Scan the entries and tally the lines that include the string "운영체제의". Reply with the figure alone.

▶ _PROVIDED DATA_
++++++++++++++++++++

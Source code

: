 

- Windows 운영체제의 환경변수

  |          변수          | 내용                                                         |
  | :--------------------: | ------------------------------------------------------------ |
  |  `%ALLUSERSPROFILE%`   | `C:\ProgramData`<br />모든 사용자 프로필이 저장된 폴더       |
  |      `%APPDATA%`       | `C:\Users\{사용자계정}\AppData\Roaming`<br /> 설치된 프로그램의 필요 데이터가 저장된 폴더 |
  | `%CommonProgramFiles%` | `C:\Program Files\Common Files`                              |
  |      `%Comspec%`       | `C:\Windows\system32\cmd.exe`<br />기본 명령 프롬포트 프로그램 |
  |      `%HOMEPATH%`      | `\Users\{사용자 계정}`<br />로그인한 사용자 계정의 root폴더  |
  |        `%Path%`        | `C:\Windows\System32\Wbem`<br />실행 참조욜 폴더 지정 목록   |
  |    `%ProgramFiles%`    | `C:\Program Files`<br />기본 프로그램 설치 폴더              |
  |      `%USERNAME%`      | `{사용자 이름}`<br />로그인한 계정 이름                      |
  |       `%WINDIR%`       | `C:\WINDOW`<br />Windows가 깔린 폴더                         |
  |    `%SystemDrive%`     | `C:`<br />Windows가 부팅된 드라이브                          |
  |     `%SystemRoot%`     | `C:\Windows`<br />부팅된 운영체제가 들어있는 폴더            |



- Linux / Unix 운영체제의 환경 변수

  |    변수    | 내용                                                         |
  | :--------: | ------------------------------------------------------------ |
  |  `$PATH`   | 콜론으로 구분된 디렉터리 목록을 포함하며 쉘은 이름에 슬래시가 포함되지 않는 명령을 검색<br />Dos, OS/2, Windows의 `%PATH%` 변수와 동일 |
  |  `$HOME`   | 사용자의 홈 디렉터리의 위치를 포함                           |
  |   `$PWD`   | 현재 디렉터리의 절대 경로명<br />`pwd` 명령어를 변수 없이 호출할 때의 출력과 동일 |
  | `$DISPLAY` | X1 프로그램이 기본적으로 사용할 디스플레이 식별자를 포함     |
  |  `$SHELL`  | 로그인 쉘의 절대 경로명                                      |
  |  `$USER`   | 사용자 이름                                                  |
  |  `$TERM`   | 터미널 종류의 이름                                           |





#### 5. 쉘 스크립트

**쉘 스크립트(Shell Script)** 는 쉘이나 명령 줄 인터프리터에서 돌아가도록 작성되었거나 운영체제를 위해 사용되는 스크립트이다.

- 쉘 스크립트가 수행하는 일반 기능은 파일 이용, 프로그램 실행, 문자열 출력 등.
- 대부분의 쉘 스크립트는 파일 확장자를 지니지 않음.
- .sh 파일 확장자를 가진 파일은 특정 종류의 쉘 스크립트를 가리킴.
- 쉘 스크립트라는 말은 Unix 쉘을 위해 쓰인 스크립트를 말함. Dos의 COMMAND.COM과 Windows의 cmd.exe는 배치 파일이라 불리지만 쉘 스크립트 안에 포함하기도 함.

++++++++++++++++++++

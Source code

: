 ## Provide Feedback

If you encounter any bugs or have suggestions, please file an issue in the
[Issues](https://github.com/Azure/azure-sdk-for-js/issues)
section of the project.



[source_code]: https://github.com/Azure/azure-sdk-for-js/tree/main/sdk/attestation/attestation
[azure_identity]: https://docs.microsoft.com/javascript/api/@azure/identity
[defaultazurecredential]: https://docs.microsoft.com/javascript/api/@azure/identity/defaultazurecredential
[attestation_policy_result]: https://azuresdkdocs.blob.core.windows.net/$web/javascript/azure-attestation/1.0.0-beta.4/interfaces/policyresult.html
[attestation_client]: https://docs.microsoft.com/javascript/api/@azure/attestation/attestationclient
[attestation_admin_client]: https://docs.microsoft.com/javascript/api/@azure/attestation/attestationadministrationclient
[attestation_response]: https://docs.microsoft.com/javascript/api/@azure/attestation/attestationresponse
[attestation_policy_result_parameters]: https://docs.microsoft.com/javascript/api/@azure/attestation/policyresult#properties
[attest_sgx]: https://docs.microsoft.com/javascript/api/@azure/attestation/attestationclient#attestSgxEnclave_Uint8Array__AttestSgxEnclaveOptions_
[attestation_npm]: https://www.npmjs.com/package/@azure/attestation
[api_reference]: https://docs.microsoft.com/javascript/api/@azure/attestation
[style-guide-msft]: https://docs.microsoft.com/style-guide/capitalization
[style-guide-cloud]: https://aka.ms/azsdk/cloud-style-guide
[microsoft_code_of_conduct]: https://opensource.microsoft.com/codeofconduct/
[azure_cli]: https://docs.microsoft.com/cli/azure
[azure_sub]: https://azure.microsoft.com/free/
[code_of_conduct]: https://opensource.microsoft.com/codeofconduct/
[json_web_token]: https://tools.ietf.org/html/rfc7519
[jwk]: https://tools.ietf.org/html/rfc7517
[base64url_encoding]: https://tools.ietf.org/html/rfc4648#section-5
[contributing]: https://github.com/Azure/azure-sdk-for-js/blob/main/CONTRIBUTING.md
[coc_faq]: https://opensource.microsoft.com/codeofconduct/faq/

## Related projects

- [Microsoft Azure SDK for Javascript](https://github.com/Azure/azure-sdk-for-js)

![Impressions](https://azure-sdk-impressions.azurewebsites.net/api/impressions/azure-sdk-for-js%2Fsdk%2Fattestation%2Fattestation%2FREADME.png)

++++++++++++++++++++

▶ _TASK SOLUTION_
2